Rule 8.3. Reporting Professional Misconduct
(a) An LLP who knows that another LLP has committed a violation of these Rules that raises a substantial question as to that LLP’s honesty, trustworthiness or fitness as an LLP in other respects, shall inform the appropriate professional authority.
(a.5) An LLP who knows that a lawyer has committed a violation of the lawyer Rules of Professional Conduct that raises a substantial question as to that lawyer’s honesty, trustworthiness or fitness as a lawyer in other respects, shall inform the appropriate professional authority.
(b) An LLP who knows that a judge has committed a violation of applicable rules of judicial conduct that raises a substantial question as to the judge’s fitness for office shall inform the appropriate authority.

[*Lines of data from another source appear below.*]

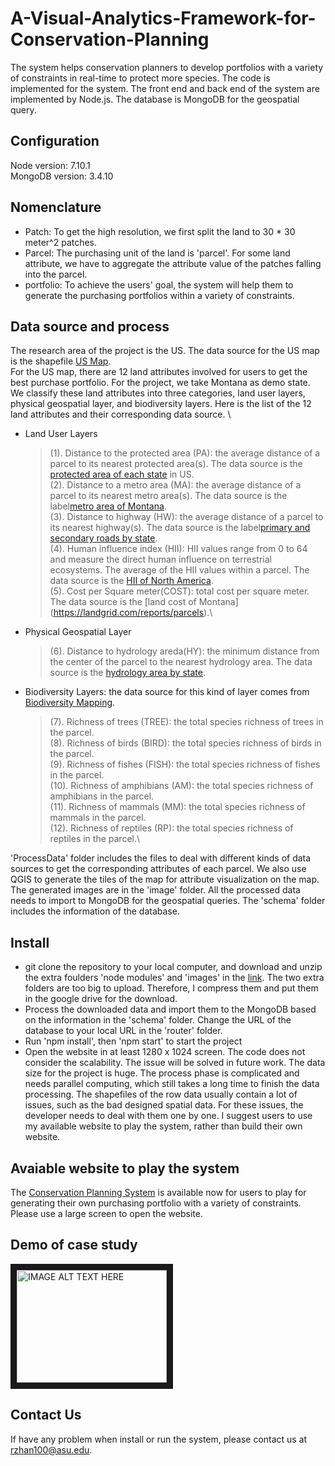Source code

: # A-Visual-Analytics-Framework-for-Conservation-Planning
The system helps conservation planners to develop portfolios with a variety of constraints in real-time to protect more species. The code is implemented for the system. The front end and back end of the system are implemented by Node.js. The database is MongoDB for the geospatial query.

## Configuration
Node version: 7.10.1 \
MongoDB version: 3.4.10

## Nomenclature
* Patch: To get the high resolution, we first split the land to 30 * 30 meter^2 patches.
* Parcel: The purchasing unit of the land is 'parcel'. For some land attribute, we have to aggregate the attribute value of the patches falling into the parcel. 
* portfolio: To achieve the users' goal, the system will help them to generate the purchasing portfolios within a variety of constraints. 

## Data source and process
The research area of the project is the US. The data source for the US map is the shapefile [US Map](https://catalog.data.gov/dataset/tiger-line-shapefile-2017-nation-u-s-current-state-and-equivalent-national). \
For the US map, there are 12 land attributes involved for users to get the best purchase portfolio. For the project, we take Montana as demo state. We classify these land attributes into three categories,  land user layers, physical geospatial layer, and biodiversity layers. Here is the list of the 12 land attributes and their corresponding data source. \
* Land User Layers
    > (1). Distance to the protected area (PA): the average distance of a parcel to its nearest protected area(s). The data source is the [protected area of each state](https://www.usgs.gov/core-science-systems/science-analytics-and-synthesis/gap/science/pad-us-data-download?qt-science_center_objects=0#qt-science_center_objects) in US. \
    > (2). Distance to a metro area (MA): the average distance of a parcel to its nearest metro area(s). The data source is the label[metro area of Montana](http://geoinfo.msl.mt.gov/Home/msdi/administrative_boundaries).\
    > (3). Distance to highway (HW): the average distance of a parcel to its nearest highway(s). The data source is the label[primary and secondary roads by state](https://www.census.gov/cgi-bin/geo/shapefiles/index.php?year=2017&layergroup=Roads).\
    > (4). Human influence index (HII): HII values range from 0 to 64 and measure the direct human influence on terrestrial ecosystems. The average of the HII values within a parcel. The data source  is the [HII of North America](https://sedac.ciesin.columbia.edu/data/set/wildareas-v2-last-of-the-wild-geographic/data-download).\
    > (5). Cost per Square meter(COST): total cost per square meter. The data source is the [land cost of Montana] (https://landgrid.com/reports/parcels).\
* Physical Geospatial Layer
    > (6). Distance to hydrology areda(HY): the minimum distance from the center of the parcel to the nearest hydrology area. The data source is the [hydrology area by state](http://prd-tnm.s3-website-us-west-2.amazonaws.com/?prefix=StagedProducts/Hydrography/NHD/State/HighResolution/Shape/). 
* Biodiversity Layers: the data source for this kind of layer comes from [Biodiversity Mapping](https://biodiversitymapping.org/wordpress/index.php/download/).
    > (7). Richness of trees (TREE): the total species richness of trees in the parcel.\
    > (8). Richness of birds (BIRD): the total species richness of birds in the parcel.\
    > (9). Richness of fishes (FISH): the total species richness of fishes in the parcel.\
    > (10). Richness of amphibians (AM): the total species richness of amphibians in the parcel.\
    > (11). Richness of mammals (MM): the total species richness of mammals in the parcel.\
    > (12). Richness of reptiles (RP): the total species richness of reptiles in the parcel.\
    
'ProcessData' folder includes the files to deal with different kinds of data sources to get the corresponding attributes of each parcel. We also use QGIS to generate the tiles of the map for attribute visualization on the map. The generated images are in the 'image' folder. All the processed data needs to import to MongoDB for the geospatial queries. The 'schema' folder includes the information of the database.


## Install
* git clone the repository to your local computer, and download and unzip the extra foulders 'node modules' and 'images' in the [link](https://drive.google.com/drive/folders/1RLI7bu3ESEwGlcD8Epc_ogtuBZRMpnhf?usp=sharing). The two extra folders are too big to upload. Therefore, I compress them and put them in the google drive for the download.
* Process the downloaded data and import them to the MongoDB based on the information in the 'schema' folder.
Change the URL of the database to your local URL in the 'router' folder.
* Run 'npm install', then 'npm start' to start the project
* Open the website in at least 1280 x 1024 screen. The code does not consider the scalability. The issue will be solved in future work. 
The data size for the project is huge. The process phase is complicated and needs parallel computing, which still takes a long time to finish the data processing. The shapefiles of the row data usually contain a lot of issues, such as the bad designed spatial data. For these issues, the developer needs to deal with them one by one. I suggest users to use my available website to play the system, rather than build their own website. 

## Avaiable website to play the system
The [Conservation Planning System](http://104.196.253.120:13000/) is available now for users to play for generating their own purchasing portfolio with a variety of constraints. Please use a large screen to open the website.

## Demo of case study
<a href="http://www.youtube.com/watch?feature=player_embedded&v=YOUTUBE_VIDEO_ID_HERE
" target="_blank"><img src="http://img.youtube.com/vi/YOUTUBE_VIDEO_ID_HERE/0.jpg" 
alt="IMAGE ALT TEXT HERE" width="240" height="180" border="10" /></a>

## Contact Us
If have any problem when install or run the system, please contact us at rzhan100@asu.edu.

(c) This Rule does not require disclosure of information otherwise protected by Rule 1.6 or information gained by an LLP or judge while serving as a member of a peer assistance program that has been approved by the Colorado Supreme Court initially or upon renewal, to the extent that such information would be confidential if it were communicated subject to the LLP-client privilege.
Rule 8.4. Misconduct
It is professional misconduct for an LLP to:
(a) violate or attempt to violate these Rules, knowingly assist or induce another to do so, or do so through the acts of another;
(b) commit a criminal act that reflects adversely on the LLP’s honesty, trustworthiness or fitness as an LLP in other respects;
(c) engage in conduct involving dishonesty, fraud, deceit or misrepresentation, except that an LLP may advise, direct, or supervise others, including clients, law enforcement officers, and investigators, who participate in lawful investigative activities;
(d) engage in conduct that is prejudicial to the administration of justice;
(e) state or imply an ability to influence improperly a government agency or official or to achieve results by means that violate these Rules or other law;
(f) knowingly assist a judge or judicial officer in conduct that is a violation of applicable rules of judicial conduct or other law;
(f.5) knowingly assist a lawyer in conduct that is a violation of the applicable lawyer Rules of Professional Conduct or other law;
(g) engage in conduct, in the representation of a client, that exhibits or is intended to appeal to or engender bias against a person on account of that person’s race, gender, religion, national origin, disability, age, sexual orientation, or socioeconomic status, whether that conduct is directed to other LLPs, counsel, court personnel, witnesses, parties, judges, judicial officers, or any persons involved in the legal process;
(h) engage in any conduct that directly, intentionally, and wrongfully harms others and that adversely reflects on an LLP’s fitness to practice law; or
(i) engage in conduct the LLP knows or reasonably should know constitutes sexual harassment where the conduct occurs in connection with the LLP’s professional activities.
Rule 8.5. Disciplinary Authority; Choice of Law
(a) An LLP admitted to practice in this jurisdiction is subject to the disciplinary authority of this jurisdiction, regardless of where the LLP’s conduct occurs. An LLP may be subject to the disciplinary authority of both this jurisdiction and another jurisdiction for the same conduct.
(b) In any exercise of the disciplinary authority of this jurisdiction, the rules of professional conduct to be applied shall be as follows:
(1) for conduct in connection with a matter pending before a tribunal, the rules of the jurisdiction in which the tribunal sits, unless the rules of the tribunal provide otherwise; and
(2) for any other conduct, the rules of the jurisdiction in which the LLP’s conduct occurred, or, if the predominant effect of the conduct is in a different jurisdiction, the rules of that jurisdiction shall be applied to the conduct. An LLP shall not be subject to discipline if the LLP’s conduct conforms to the rules of a jurisdiction in which the LLP reasonably believes the predominant effect of the LLP’s conduct will occur.
Rule 9. Title—How Known and Cited
These rules shall be known and cited as the Colorado Licensed Legal Paraprofessional Rules of Professional Conduct or Colo. LLP RPC.
Amended and Adopted by the Court, En Banc, April 13, 2023, effective July 1, 2023.